Mitchell Baker, chairman of the Mozilla Foundation, published a full-page ad in an open letter to the Hindustan Times, one of India’s most popular daily newspapers, to the Indian Electronic Information Technology Expert Committee. The letter elaborates on her view of Justice Srikrishna’s “Establishing a National Data Protection Framework,” urging the commission “to defend the privacy and security of all Indies.” A few weeks ago the committee published a white paper on the complexity of data protection and it is unclear whether Mozilla has formally submitted its recommendations to it.
In addition, the letter also talked about India’s “
Aadhaar” system. People can voluntarily register biometric information, while the government is responsible for distributing the 12-digit unique identification code and designating UIDAI as the identity certification authority.

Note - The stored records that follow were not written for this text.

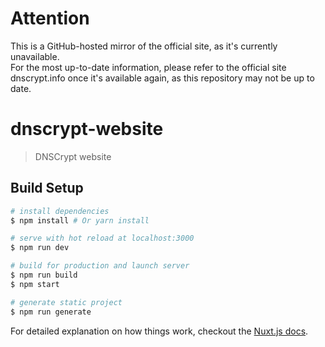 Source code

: # Attention
This is a GitHub-hosted mirror of the official site, as it's currently unavailable.  
For the most up-to-date information, please refer to the official site dnscrypt.info once it's available again, as this repository may not be up to date.

# dnscrypt-website

> DNSCrypt website
>

## Build Setup

``` bash
# install dependencies
$ npm install # Or yarn install

# serve with hot reload at localhost:3000
$ npm run dev

# build for production and launch server
$ npm run build
$ npm start

# generate static project
$ npm run generate
```

For detailed explanation on how things work, checkout the [Nuxt.js docs](https://github.com/nuxt/nuxt.js).
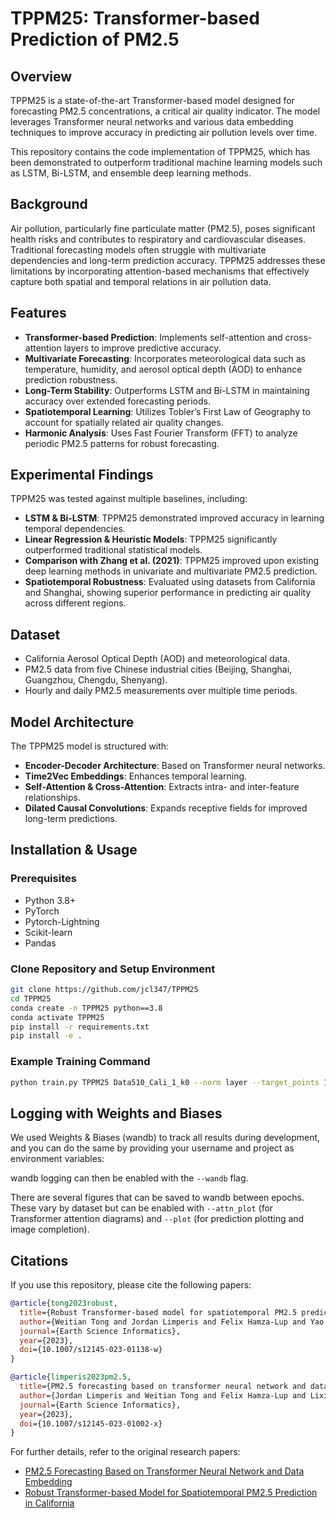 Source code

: # TPPM25: Transformer-based Prediction of PM2.5

## Overview
TPPM25 is a state-of-the-art Transformer-based model designed for forecasting PM2.5 concentrations, a critical air quality indicator. The model leverages Transformer neural networks and various data embedding techniques to improve accuracy in predicting air pollution levels over time. 

This repository contains the code implementation of TPPM25, which has been demonstrated to outperform traditional machine learning models such as LSTM, Bi-LSTM, and ensemble deep learning methods.

## Background
Air pollution, particularly fine particulate matter (PM2.5), poses significant health risks and contributes to respiratory and cardiovascular diseases. Traditional forecasting models often struggle with multivariate dependencies and long-term prediction accuracy. TPPM25 addresses these limitations by incorporating attention-based mechanisms that effectively capture both spatial and temporal relations in air pollution data.

## Features
- **Transformer-based Prediction**: Implements self-attention and cross-attention layers to improve predictive accuracy.
- **Multivariate Forecasting**: Incorporates meteorological data such as temperature, humidity, and aerosol optical depth (AOD) to enhance prediction robustness.
- **Long-Term Stability**: Outperforms LSTM and Bi-LSTM in maintaining accuracy over extended forecasting periods.
- **Spatiotemporal Learning**: Utilizes Tobler’s First Law of Geography to account for spatially related air quality changes.
- **Harmonic Analysis**: Uses Fast Fourier Transform (FFT) to analyze periodic PM2.5 patterns for robust forecasting.

## Experimental Findings
TPPM25 was tested against multiple baselines, including:
- **LSTM & Bi-LSTM**: TPPM25 demonstrated improved accuracy in learning temporal dependencies.
- **Linear Regression & Heuristic Models**: TPPM25 significantly outperformed traditional statistical models.
- **Comparison with Zhang et al. (2021)**: TPPM25 improved upon existing deep learning methods in univariate and multivariate PM2.5 prediction.
- **Spatiotemporal Robustness**: Evaluated using datasets from California and Shanghai, showing superior performance in predicting air quality across different regions.

## Dataset
- California Aerosol Optical Depth (AOD) and meteorological data.
- PM2.5 data from five Chinese industrial cities (Beijing, Shanghai, Guangzhou, Chengdu, Shenyang).
- Hourly and daily PM2.5 measurements over multiple time periods.

## Model Architecture
The TPPM25 model is structured with:
- **Encoder-Decoder Architecture**: Based on Transformer neural networks.
- **Time2Vec Embeddings**: Enhances temporal learning.
- **Self-Attention & Cross-Attention**: Extracts intra- and inter-feature relationships.
- **Dilated Causal Convolutions**: Expands receptive fields for improved long-term predictions.

## Installation & Usage
### Prerequisites
- Python 3.8+
- PyTorch
- Pytorch-Lightning
- Scikit-learn
- Pandas

### Clone Repository and Setup Environment
```bash
git clone https://github.com/jcl347/TPPM25
cd TPPM25
conda create -n TPPM25 python==3.8
conda activate TPPM25
pip install -r requirements.txt
pip install -e .
```

### Example Training Command
```bash
python train.py TPPM25 Data510_Cali_1_k0 --norm layer --target_points 1 --context_points 5 --gpus 0 --batch_size 3 --warmup_steps 1000 --d_model 512 --d_ff 2048 --enc_layers 6 --dec_layers 6 --dropout_emb .10 --dropout_ff .15 --run_name Cali_test_contextextra --base_lr 1e-3 --l2_coeff 1e-3 --loss mse --d_qk 16 --d_v 16 --n_heads 32 --patience 10 --decay_factor .8 --wandb
```

## Logging with Weights and Biases
We used Weights & Biases (wandb) to track all results during development, and you can do the same by providing your username and project as environment variables:

wandb logging can then be enabled with the `--wandb` flag.

There are several figures that can be saved to wandb between epochs. These vary by dataset but can be enabled with `--attn_plot` (for Transformer attention diagrams) and `--plot` (for prediction plotting and image completion).

## Citations
If you use this repository, please cite the following papers:

```bibtex
@article{tong2023robust,
  title={Robust Transformer-based model for spatiotemporal PM2.5 prediction in California},
  author={Weitian Tong and Jordan Limperis and Felix Hamza-Lup and Yao Xu and Lixin Li},
  journal={Earth Science Informatics},
  year={2023},
  doi={10.1007/s12145-023-01138-w}
}

@article{limperis2023pm2.5,
  title={PM2.5 forecasting based on transformer neural network and data embedding},
  author={Jordan Limperis and Weitian Tong and Felix Hamza-Lup and Lixin Li},
  journal={Earth Science Informatics},
  year={2023},
  doi={10.1007/s12145-023-01002-x}
}
```

For further details, refer to the original research papers:
- [PM2.5 Forecasting Based on Transformer Neural Network and Data Embedding](https://doi.org/10.1007/s12145-023-01002-x)
- [Robust Transformer-based Model for Spatiotemporal PM2.5 Prediction in California](https://doi.org/10.1007/s12145-023-01138-w)

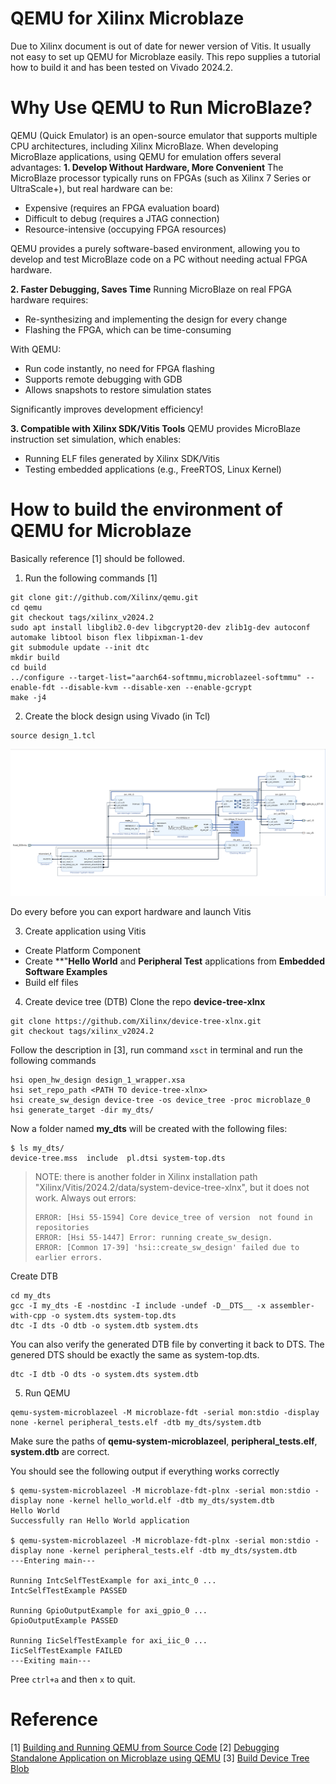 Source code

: # QEMU for Xilinx Microblaze

Due to Xilinx document is out of date for newer version of Vitis. It usually not easy to set up QEMU for Microblaze easily. This repo supplies a tutorial how to build it and has been tested on Vivado 2024.2.

# Why Use QEMU to Run MicroBlaze?
QEMU (Quick Emulator) is an open-source emulator that supports multiple CPU architectures, including Xilinx MicroBlaze. When developing MicroBlaze applications, using QEMU for emulation offers several advantages:
**1. Develop Without Hardware, More Convenient**
The MicroBlaze processor typically runs on FPGAs (such as Xilinx 7 Series or UltraScale+), but real hardware can be:
- Expensive (requires an FPGA evaluation board)
- Difficult to debug (requires a JTAG connection)
- Resource-intensive (occupying FPGA resources)

QEMU provides a purely software-based environment, allowing you to develop and test MicroBlaze code on a PC without needing actual FPGA hardware.

**2. Faster Debugging, Saves Time**
Running MicroBlaze on real FPGA hardware requires:

- Re-synthesizing and implementing the design for every change
- Flashing the FPGA, which can be time-consuming

With QEMU:

- Run code instantly, no need for FPGA flashing
- Supports remote debugging with GDB
- Allows snapshots to restore simulation states

Significantly improves development efficiency!

**3. Compatible with Xilinx SDK/Vitis Tools**
QEMU provides MicroBlaze instruction set simulation, which enables:

- Running ELF files generated by Xilinx SDK/Vitis
- Testing embedded applications (e.g., FreeRTOS, Linux Kernel)

# How to build the environment of QEMU for Microblaze
Basically reference [1] should be followed.

1. Run the following commands [1]
```shell
git clone git://github.com/Xilinx/qemu.git
cd qemu
git checkout tags/xilinx_v2024.2
sudo apt install libglib2.0-dev libgcrypt20-dev zlib1g-dev autoconf automake libtool bison flex libpixman-1-dev
git submodule update --init dtc
mkdir build
cd build
../configure --target-list="aarch64-softmmu,microblazeel-softmmu" --enable-fdt --disable-kvm --disable-xen --enable-gcrypt
make -j4
```

2. Create the block design using Vivado (in Tcl)
```shell
source design_1.tcl
```
![](img/block_design.png)

Do every before you can export hardware and launch Vitis

3. Create application using Vitis
- Create Platform Component
- Create **"**Hello World** and **Peripheral Test** applications from **Embedded Software Examples**
- Build elf files
  
4. Create device tree (DTB)
Clone the repo **device-tree-xlnx**
```shell
git clone https://github.com/Xilinx/device-tree-xlnx.git
git checkout tags/xilinx_v2024.2
```
Follow the description in [3], run command `xsct` in terminal and run the following commands
```shell
hsi open_hw_design design_1_wrapper.xsa
hsi set_repo_path <PATH TO device-tree-xlnx>
hsi create_sw_design device-tree -os device_tree -proc microblaze_0
hsi generate_target -dir my_dts/
```

Now a folder named **my_dts** will be created with the following files:
```shell
$ ls my_dts/
device-tree.mss  include  pl.dtsi system-top.dts
```

> NOTE: there is another folder in Xilinx installation path "Xilinx/Vitis/2024.2/data/system-device-tree-xlnx", but it does not work. Always out errors:
> ```shell
> ERROR: [Hsi 55-1594] Core device_tree of version  not found in repositories
> ERROR: [Hsi 55-1447] Error: running create_sw_design.
> ERROR: [Common 17-39] 'hsi::create_sw_design' failed due to earlier errors.
> ```

Create DTB
```shell
cd my_dts
gcc -I my_dts -E -nostdinc -I include -undef -D__DTS__ -x assembler-with-cpp -o system.dts system-top.dts
dtc -I dts -O dtb -o system.dtb system.dts
```

You can also verify the generated DTB file by converting it back to DTS. The genered DTS should be exactly the same as system-top.dts.

```shell
dtc -I dtb -O dts -o system.dts system.dtb
```

5. Run QEMU
```shell
qemu-system-microblazeel -M microblaze-fdt -serial mon:stdio -display none -kernel peripheral_tests.elf -dtb my_dts/system.dtb
```
Make sure the paths of **qemu-system-microblazeel**, **peripheral_tests.elf**, **system.dtb** are correct.

You should see the following output if everything works correctly
```shell
$ qemu-system-microblazeel -M microblaze-fdt-plnx -serial mon:stdio -display none -kernel hello_world.elf -dtb my_dts/system.dtb
Hello World
Successfully ran Hello World application

$ qemu-system-microblazeel -M microblaze-fdt-plnx -serial mon:stdio -display none -kernel peripheral_tests.elf -dtb my_dts/system.dtb
---Entering main---

Running IntcSelfTestExample for axi_intc_0 ... 
IntcSelfTestExample PASSED 

Running GpioOutputExample for axi_gpio_0 ... 
GpioOutputExample PASSED 

Running IicSelfTestExample for axi_iic_0 ... 
IicSelfTestExample FAILED 
---Exiting main---
```

Pree `ctrl+a` and then `x` to quit.




# Reference
[1] [Building and Running QEMU from Source Code](https://xilinx-wiki.atlassian.net/wiki/spaces/A/pages/822312999/Building+and+Running+QEMU+from+Source+Code)
[2] [Debugging Standalone Application on Microblaze using QEMU](https://xilinx-wiki.atlassian.net/wiki/x/9YIfAQ)
[3] [Build Device Tree Blob](https://xilinx-wiki.atlassian.net/wiki/spaces/A/pages/18842279/Build+Device+Tree+Blob) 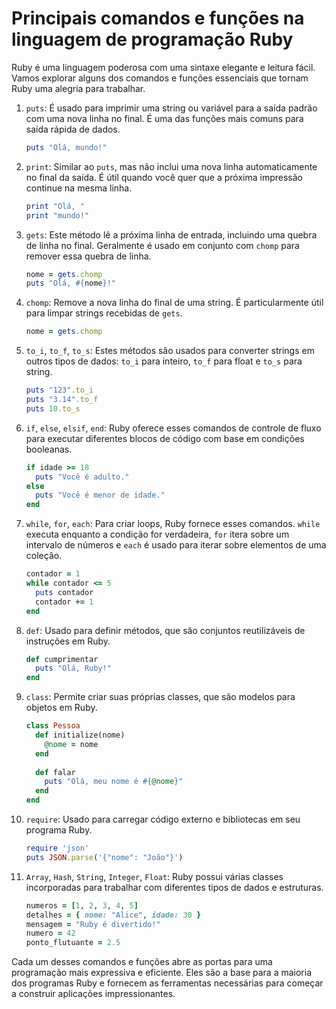 # Principais comandos e funções na linguagem de programação Ruby

Ruby é uma linguagem poderosa com uma sintaxe elegante e leitura fácil. Vamos explorar alguns dos comandos e funções essenciais que tornam Ruby uma alegria para trabalhar.

1. `puts`: É usado para imprimir uma string ou variável para a saída padrão com uma nova linha no final. É uma das funções mais comuns para saída rápida de dados.
   ```ruby
   puts "Olá, mundo!"
   ```

2. `print`: Similar ao `puts`, mas não inclui uma nova linha automaticamente no final da saída. É útil quando você quer que a próxima impressão continue na mesma linha.
   ```ruby
   print "Olá, "
   print "mundo!"
   ```

3. `gets`: Este método lê a próxima linha de entrada, incluindo uma quebra de linha no final. Geralmente é usado em conjunto com `chomp` para remover essa quebra de linha.
   ```ruby
   nome = gets.chomp
   puts "Olá, #{nome}!"
   ```

4. `chomp`: Remove a nova linha do final de uma string. É particularmente útil para limpar strings recebidas de `gets`.
   ```ruby
   nome = gets.chomp
   ```

5. `to_i`, `to_f`, `to_s`: Estes métodos são usados para converter strings em outros tipos de dados: `to_i` para inteiro, `to_f` para float e `to_s` para string.
   ```ruby
   puts "123".to_i
   puts "3.14".to_f
   puts 10.to_s
   ```

6. `if`, `else`, `elsif`, `end`: Ruby oferece esses comandos de controle de fluxo para executar diferentes blocos de código com base em condições booleanas.
   ```ruby
   if idade >= 18
     puts "Você é adulto."
   else
     puts "Você é menor de idade."
   end
   ```

7. `while`, `for`, `each`: Para criar loops, Ruby fornece esses comandos. `while` executa enquanto a condição for verdadeira, `for` itera sobre um intervalo de números e `each` é usado para iterar sobre elementos de uma coleção.
   ```ruby
   contador = 1
   while contador <= 5
     puts contador
     contador += 1
   end
   ```

8. `def`: Usado para definir métodos, que são conjuntos reutilizáveis de instruções em Ruby.
   ```ruby
   def cumprimentar
     puts "Olá, Ruby!"
   end
   ```

9. `class`: Permite criar suas próprias classes, que são modelos para objetos em Ruby.
   ```ruby
   class Pessoa
     def initialize(nome)
       @nome = nome
     end
     
     def falar
       puts "Olá, meu nome é #{@nome}"
     end
   end
   ```

10. `require`: Usado para carregar código externo e bibliotecas em seu programa Ruby.
    ```ruby
    require 'json'
    puts JSON.parse('{"nome": "João"}')
    ```

11. `Array`, `Hash`, `String`, `Integer`, `Float`: Ruby possui várias classes incorporadas para trabalhar com diferentes tipos de dados e estruturas.
    ```ruby
    numeros = [1, 2, 3, 4, 5]
    detalhes = { nome: "Alice", idade: 30 }
    mensagem = "Ruby é divertido!"
    numero = 42
    ponto_flutuante = 2.5
    ```

Cada um desses comandos e funções abre as portas para uma programação mais expressiva e eficiente. Eles são a base para a maioria dos programas Ruby e fornecem as ferramentas necessárias para começar a construir aplicações impressionantes.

Although under the banner of “voluntary”, the Indian government has been pushing the system strongly into the lives of its residents. After registration, the public can do a lot of things through the Aadhaar system, such as opening a bank and mobile phone account or receiving government assistance, but it also caused some controversy.
Mitchell Baker’s focus is on whether Indian authentication authorities are capable of safeguarding the security and integrity of their large biometric databases and whether UIDAI can maintain the privacy of those registered Aadhaar users.
In the past few months, there have been many cases of counterfeit cards, identity theft, and fraud in India, and the government has instituted legal proceedings against those anxiously exposed the issue of exposure. In the context of all these commotions, the High Court of India ruled in August last year that privacy is the basic right of every Indian people.
Baker said many people, including Mozilla, are paying more attention to system efficiency. She, therefore, made a few suggestions to the committee, hoping to iterate over the current version of the white paper:
- The current proposal exempts biometric info from the definition of sensitive personal information that must be especially protected. This is backwards, biometric info is some of the most personal info, and can’t be “reset’ like a password.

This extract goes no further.